The area of the park was inhabited 10,000 years ago by the hunter-gatherers of the Eldoradense culture. They were displaced around 1,000 CE by the Guaraní, who brought new agricultural technologies, and were displaced in turn by the Spanish and Portuguese conquistadores in the 16th century, though their legacy is still alive in this area (the name of the park and the river is Guaraní y guasu, "large water").
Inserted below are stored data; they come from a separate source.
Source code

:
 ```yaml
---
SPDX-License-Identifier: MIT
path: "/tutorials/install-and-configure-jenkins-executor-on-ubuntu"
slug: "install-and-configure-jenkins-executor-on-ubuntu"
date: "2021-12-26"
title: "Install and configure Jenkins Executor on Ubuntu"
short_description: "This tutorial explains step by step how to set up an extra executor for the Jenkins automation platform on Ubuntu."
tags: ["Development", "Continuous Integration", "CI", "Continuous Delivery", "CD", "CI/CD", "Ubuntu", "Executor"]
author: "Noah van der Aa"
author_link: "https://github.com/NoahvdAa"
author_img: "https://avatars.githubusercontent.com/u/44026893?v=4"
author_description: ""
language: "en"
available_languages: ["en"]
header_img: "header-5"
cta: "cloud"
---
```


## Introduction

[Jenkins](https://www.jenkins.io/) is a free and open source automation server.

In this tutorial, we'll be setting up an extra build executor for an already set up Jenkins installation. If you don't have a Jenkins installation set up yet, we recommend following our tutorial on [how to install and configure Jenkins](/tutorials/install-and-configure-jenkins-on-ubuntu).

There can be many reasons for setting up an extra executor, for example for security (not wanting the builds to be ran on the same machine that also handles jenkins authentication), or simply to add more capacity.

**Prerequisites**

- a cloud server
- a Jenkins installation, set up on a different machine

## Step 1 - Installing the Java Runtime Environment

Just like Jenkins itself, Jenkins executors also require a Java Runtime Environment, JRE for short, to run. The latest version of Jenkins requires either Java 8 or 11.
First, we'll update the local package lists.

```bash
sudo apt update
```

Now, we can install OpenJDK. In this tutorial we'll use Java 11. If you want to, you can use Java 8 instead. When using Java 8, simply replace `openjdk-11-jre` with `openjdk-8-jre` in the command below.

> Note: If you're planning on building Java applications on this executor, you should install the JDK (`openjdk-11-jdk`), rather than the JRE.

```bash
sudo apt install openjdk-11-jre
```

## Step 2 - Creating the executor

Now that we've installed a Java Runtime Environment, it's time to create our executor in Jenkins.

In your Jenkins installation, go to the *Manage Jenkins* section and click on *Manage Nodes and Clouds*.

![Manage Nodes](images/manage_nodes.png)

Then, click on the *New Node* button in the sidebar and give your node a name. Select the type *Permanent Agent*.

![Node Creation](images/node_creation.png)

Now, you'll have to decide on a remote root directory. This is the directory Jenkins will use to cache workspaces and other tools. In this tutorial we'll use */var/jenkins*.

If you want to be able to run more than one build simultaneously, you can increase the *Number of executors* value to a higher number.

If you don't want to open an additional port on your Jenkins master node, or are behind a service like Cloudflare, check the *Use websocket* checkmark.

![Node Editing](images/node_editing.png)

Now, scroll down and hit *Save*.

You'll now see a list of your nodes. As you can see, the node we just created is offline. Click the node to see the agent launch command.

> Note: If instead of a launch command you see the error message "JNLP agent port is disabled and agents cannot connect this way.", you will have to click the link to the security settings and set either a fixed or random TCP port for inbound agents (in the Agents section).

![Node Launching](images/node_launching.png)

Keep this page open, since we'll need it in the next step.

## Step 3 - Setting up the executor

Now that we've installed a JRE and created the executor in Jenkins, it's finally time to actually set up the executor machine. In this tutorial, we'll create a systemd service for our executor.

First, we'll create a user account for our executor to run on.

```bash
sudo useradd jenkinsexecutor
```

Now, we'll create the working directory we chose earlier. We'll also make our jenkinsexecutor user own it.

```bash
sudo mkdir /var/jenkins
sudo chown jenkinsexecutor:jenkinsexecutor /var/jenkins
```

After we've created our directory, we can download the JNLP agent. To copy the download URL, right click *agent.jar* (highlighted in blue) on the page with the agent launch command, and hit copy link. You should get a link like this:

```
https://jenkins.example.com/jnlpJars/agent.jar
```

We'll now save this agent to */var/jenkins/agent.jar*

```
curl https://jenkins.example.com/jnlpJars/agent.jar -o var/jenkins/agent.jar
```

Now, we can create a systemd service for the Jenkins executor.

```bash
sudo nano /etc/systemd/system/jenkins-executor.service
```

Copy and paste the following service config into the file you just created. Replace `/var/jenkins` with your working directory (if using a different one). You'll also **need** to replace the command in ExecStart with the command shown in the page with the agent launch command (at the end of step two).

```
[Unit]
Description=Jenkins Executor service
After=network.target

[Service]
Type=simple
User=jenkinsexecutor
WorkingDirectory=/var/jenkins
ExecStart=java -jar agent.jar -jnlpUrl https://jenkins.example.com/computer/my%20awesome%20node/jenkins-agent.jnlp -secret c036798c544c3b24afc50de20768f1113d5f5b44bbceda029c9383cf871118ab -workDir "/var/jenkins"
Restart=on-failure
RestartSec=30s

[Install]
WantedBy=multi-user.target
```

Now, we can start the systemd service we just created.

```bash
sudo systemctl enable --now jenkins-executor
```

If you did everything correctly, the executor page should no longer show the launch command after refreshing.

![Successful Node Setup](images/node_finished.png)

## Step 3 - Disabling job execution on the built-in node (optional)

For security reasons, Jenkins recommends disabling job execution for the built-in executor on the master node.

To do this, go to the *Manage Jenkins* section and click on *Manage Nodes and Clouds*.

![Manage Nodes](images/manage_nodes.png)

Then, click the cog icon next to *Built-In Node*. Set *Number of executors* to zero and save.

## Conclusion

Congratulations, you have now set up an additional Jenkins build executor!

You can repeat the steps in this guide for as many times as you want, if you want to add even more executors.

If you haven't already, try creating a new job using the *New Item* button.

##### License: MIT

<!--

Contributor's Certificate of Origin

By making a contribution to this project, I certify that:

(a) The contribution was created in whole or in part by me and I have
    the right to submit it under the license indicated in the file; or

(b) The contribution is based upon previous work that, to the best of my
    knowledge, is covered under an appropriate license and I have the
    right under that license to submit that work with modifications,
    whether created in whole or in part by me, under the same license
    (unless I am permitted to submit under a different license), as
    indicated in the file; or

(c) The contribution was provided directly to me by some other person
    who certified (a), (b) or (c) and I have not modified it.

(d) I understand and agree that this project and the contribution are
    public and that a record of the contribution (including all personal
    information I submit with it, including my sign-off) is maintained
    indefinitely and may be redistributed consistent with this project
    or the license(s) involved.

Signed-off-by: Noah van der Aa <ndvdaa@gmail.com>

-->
The first European to visit the zone was Álvar Núñez Cabeza de Vaca, in 1542; Jesuit missions followed in 1609.

The park was created in 1934 to protect one of the greatest natural beauties of Argentina, the Iguazu Falls, surrounded by the subtropical jungle.

The Iguazú National Reserve was defined by law 18.801 of 7 October 1970 as constituting the western part of the Iguazú National Park.
While the national park preserves nature with the least possible alteration, the reserve admits human activities and infrastructure.
Creation of the reserve allowed construction of an international airport and alienation of land for three tourist hotels.
Across the Iguazu River lies its Brazilian counterpart (Iguaçu National Park). Both sites were declared World Heritage Sites by UNESCO, in 1984.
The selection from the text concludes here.